**PROBLEM**: Could you filter the listing for lines with the word "identity" and return them?

**AVAILABLE RECORDS**:
'''

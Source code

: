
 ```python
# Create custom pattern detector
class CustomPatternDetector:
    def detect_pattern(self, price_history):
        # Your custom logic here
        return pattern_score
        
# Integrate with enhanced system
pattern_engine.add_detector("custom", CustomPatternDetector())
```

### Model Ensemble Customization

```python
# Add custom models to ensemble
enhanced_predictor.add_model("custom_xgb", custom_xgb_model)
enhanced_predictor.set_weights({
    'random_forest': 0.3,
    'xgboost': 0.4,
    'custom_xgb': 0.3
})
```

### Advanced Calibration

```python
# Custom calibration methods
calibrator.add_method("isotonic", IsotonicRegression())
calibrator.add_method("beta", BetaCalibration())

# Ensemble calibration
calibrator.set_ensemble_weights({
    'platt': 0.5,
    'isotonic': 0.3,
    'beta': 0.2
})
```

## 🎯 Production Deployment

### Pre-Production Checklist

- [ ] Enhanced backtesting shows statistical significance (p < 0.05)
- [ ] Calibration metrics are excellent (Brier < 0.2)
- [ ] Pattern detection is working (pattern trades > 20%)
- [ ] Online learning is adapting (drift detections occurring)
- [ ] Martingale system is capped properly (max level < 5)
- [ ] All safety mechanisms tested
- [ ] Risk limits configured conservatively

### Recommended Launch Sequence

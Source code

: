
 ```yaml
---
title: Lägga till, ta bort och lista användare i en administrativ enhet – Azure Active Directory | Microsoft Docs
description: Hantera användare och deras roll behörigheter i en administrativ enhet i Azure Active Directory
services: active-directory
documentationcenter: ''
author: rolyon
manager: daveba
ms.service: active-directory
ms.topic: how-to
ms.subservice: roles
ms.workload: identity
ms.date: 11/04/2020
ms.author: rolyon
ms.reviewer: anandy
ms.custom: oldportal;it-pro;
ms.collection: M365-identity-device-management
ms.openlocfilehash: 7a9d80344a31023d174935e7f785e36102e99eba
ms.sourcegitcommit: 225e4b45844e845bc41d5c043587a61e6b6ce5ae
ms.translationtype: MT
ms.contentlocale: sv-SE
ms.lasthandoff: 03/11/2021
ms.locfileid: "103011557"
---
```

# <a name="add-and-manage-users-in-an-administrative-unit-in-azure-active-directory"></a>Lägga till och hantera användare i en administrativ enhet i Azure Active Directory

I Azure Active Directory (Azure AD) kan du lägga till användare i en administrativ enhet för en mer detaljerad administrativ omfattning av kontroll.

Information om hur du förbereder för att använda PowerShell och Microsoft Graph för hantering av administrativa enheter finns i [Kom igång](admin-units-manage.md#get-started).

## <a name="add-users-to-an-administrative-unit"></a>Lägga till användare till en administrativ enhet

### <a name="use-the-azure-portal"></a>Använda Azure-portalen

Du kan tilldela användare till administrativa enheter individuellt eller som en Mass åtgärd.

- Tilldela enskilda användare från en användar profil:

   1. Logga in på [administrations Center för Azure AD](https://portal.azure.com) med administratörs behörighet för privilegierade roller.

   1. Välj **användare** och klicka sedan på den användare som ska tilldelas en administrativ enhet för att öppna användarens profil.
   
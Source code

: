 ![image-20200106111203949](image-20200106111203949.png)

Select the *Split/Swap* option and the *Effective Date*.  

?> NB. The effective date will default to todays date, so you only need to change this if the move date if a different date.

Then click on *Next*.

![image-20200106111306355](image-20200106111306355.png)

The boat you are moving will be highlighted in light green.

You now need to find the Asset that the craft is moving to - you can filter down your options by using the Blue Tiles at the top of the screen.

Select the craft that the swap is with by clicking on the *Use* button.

'''

**RESPONSE**:
ms.workload: identity
ms.collection: M365-identity-device-management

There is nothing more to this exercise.